How can I describe the way we forget our differences and rub elbows – uptown folks with downtown, working-class with middle-class, American Indians with Mardi Gras Indians, African-American with Latin-American, German, Irish and Italian-American, with Greek, Haitian Creole, and Caribbean descendants; musicians of every flavor with foodies of every style; religions of every tradition, lifestyles of every design?
Obviously I can’t. And just as obviously, I dare to say, this feeling – this universal acceptance of one-another in a unifying dance – is something we all crave in our guts.
In a good gumbo all the ingredients are blended together while yet keeping their own distinctive qualities. So, it’s my hope that this forum will be a delicious gumbo where we can explore the best in cultures and sub-cultures, at home and abroad, and learn to appreciate our differences as well as our similarities.
While I recognize that there are powerful forces at work striving to create distrust and discord among all peoples, I also realize that the best hope we have against a conflicted society is understanding and acceptance. At our core, we are all basically the same. When we can be in cahoots – in league – with one another, and with ourselves, we’re all enriched and we have a better world.

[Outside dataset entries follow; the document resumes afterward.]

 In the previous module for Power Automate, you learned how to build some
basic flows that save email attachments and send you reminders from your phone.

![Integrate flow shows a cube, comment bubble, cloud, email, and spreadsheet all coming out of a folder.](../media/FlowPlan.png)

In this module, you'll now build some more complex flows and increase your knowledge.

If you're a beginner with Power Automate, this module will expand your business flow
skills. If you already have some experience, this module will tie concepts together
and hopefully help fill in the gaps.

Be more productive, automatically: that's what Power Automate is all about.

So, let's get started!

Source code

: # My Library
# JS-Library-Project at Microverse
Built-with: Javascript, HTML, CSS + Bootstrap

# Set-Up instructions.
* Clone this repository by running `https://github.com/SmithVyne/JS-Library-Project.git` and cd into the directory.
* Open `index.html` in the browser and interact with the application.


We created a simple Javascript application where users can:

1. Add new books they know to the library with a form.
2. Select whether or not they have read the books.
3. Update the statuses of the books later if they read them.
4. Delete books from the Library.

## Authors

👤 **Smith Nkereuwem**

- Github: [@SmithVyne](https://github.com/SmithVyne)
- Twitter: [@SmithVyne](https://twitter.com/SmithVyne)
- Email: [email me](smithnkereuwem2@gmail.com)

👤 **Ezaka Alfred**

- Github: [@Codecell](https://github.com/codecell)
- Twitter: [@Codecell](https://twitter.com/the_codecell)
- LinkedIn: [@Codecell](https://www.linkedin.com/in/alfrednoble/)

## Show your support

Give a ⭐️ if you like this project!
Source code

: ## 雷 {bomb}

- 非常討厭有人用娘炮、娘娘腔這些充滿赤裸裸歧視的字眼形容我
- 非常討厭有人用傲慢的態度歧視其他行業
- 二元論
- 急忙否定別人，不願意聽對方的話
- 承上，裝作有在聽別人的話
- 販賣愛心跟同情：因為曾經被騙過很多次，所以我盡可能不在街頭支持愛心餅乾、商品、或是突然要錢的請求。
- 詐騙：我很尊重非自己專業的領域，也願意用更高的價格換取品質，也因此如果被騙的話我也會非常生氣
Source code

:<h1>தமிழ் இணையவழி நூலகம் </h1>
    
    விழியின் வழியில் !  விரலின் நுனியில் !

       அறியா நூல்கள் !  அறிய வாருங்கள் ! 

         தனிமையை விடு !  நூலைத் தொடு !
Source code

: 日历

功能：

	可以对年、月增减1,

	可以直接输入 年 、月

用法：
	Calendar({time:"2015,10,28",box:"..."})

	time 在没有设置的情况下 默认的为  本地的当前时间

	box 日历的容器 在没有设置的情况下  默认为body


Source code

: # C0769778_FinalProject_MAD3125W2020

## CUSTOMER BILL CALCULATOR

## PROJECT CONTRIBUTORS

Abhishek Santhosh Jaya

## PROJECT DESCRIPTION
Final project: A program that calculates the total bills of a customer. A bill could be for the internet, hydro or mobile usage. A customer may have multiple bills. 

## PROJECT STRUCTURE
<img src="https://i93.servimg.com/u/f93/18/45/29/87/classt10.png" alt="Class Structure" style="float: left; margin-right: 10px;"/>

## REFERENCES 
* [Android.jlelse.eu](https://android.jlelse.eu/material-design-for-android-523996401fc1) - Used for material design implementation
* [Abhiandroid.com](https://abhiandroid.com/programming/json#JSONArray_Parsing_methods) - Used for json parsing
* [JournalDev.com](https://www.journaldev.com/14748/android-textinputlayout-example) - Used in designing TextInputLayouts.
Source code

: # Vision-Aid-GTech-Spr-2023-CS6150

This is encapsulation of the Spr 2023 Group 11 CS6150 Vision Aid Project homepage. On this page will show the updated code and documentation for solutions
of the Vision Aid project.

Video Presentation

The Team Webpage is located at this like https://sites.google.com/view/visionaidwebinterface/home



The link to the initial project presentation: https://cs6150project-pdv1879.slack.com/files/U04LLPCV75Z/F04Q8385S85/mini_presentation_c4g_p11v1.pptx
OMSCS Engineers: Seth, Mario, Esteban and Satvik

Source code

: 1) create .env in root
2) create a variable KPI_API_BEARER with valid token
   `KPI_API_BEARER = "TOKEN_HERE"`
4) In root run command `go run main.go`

I have been a teacher of ESL (English as a second language) to adults from the world over for almost a dozen years. In our multi-racial, multi-cultural, multi-lingual, multi-aged and ever-changing micro-cosmic classroom family, we see beyond race, religion, politics, and class. We become friends, and practice what I call Cahootism. I see that through this forum, with the sharing of stories, information, ideas, and honest inquiry, the acceptance can be expanded to others. No political axe grinding here, as there are plenty of other places for that. Instead, I invite you to see how more of us can be in cahoots with one another.